Lo que yo rescato de la posición conservadora es la defensa de la familia como unidad fundamental para el bienestar de la sociedad. Mi discrepancia está en que no veo razones para tener un concepto restrictivo de familia. Al contrario, en la medida en que sea una institución civil inclusiva antes que excluyente, cumple mejor ese rol.
Estoy tratando, como verán, de confrontar respetuosamente los argumentos del lado del debate con el que discrepo, siendo consciente de que, en el Perú, la posición conservadora sigue siendo mayoritaria. Pero los argumentos en favor no solo de la unión civil sino del matrimonio igualitario tienen, en mi opinión, mayor peso. Si bien discrepan en muchas otras cosas (como el tamaño del Estado y los niveles de intervención en la economía), en este debate liberales y progresistas tienden a coincidir, porque se alinea la defensa de la libertad que profesan los primeros (me incluyo) con la defensa de la igualdad que promueven los segundos. El argumento liberal “cada quien debe poder casarse con quien quiera” y el argumento igualitarista “no debe discriminarse por razones de orientación sexual a quienes quieran casarse” son dos caras de una misma moneda.

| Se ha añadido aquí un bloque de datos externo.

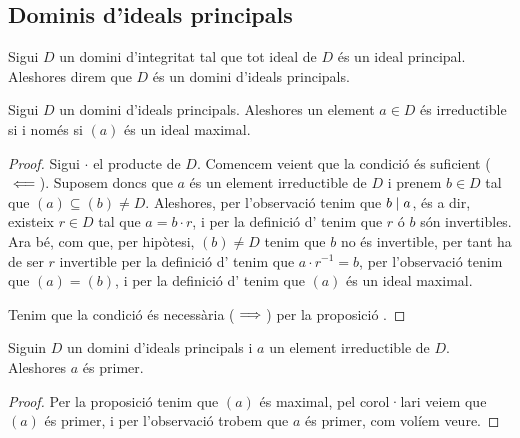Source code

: \documentclass[../Apunts.tex]{subfiles}
\begin{document}
	\subsection{Dominis d'ideals principals}
	\begin{definition}
		\label{def:domini d'ideals principals}
		\label{def:DIP}
		Sigui \(D\) un domini d'integritat tal que tot ideal de \(D\) és un ideal principal. Aleshores direm que \(D\) és un domini d'ideals principals.
	\end{definition}
	\begin{proposition}
		\label{prop:irreductible sii ideal maximal}
		Sigui \(D\) un domini d'ideals principals. Aleshores un element \(a\in D\) és irreductible si i només si \((a)\) és un ideal maximal.
		\begin{proof}
			Sigui \(\cdot\) el producte de \(D\). Comencem veient que la condició és suficient (\(\impliedby\)). Suposem doncs que \(a\) és un element irreductible de \(D\) i prenem \(b\in D\) tal que \((a)\subseteq(b)\neq D\). Aleshores, per l'observació  tenim que \(b\mathrel{|} a\), és a dir, existeix \(r\in D\) tal que \(a=b\cdot r\), i per la definició d' tenim que \(r\) ó \(b\) són invertibles. Ara bé, com que, per hipòtesi, \((b)\neq D\) tenim que \(b\) no és invertible, %
			per tant ha de ser \(r\) invertible per la definició d' tenim que \(a\cdot r^{-1}=b\), per l'observació  tenim que \((a)=(b)\), i per la definició d' tenim que \((a)\) és un ideal maximal.
			
			Tenim que la condició és necessària (\(\implies\)) per la proposició . %
		\end{proof}
	\end{proposition}
	\begin{proposition}
		\label{prop:en DIP irreductible implica primer}
		Siguin \(D\) un domini d'ideals principals i \(a\) un element irreductible de \(D\). Aleshores \(a\) és primer.
		\begin{proof}
			Per la proposició  tenim que \((a)\) és maximal, pel corol·lari  veiem que \((a)\) és primer, i per l'observació  trobem que \(a\) és primer, com volíem veure.
		\end{proof}
	\end{proposition}
\end{document}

La condición de ciudadano en un país democrático es independiente de sus creencias religiosas o ausencia de estas. En un Estado laico, lo que regula el derecho y, por lo tanto, aplica para todos sus ciudadanos, no puede estar basado en la apelación a una autoridad religiosa que solo reconoce un porcentaje de la población, por más mayoritario que sea. No existe, a mi criterio, razón suficiente para restringir por razones de orientación sexual la libertad de contraer matrimonio, vulnerando el principio de igualdad ante la ley.
Por ello, mi posición personal es a favor no solo de la regulación de la unión civil, sino del reconocimiento pleno del matrimonio igualitario. Bienvenido el debate.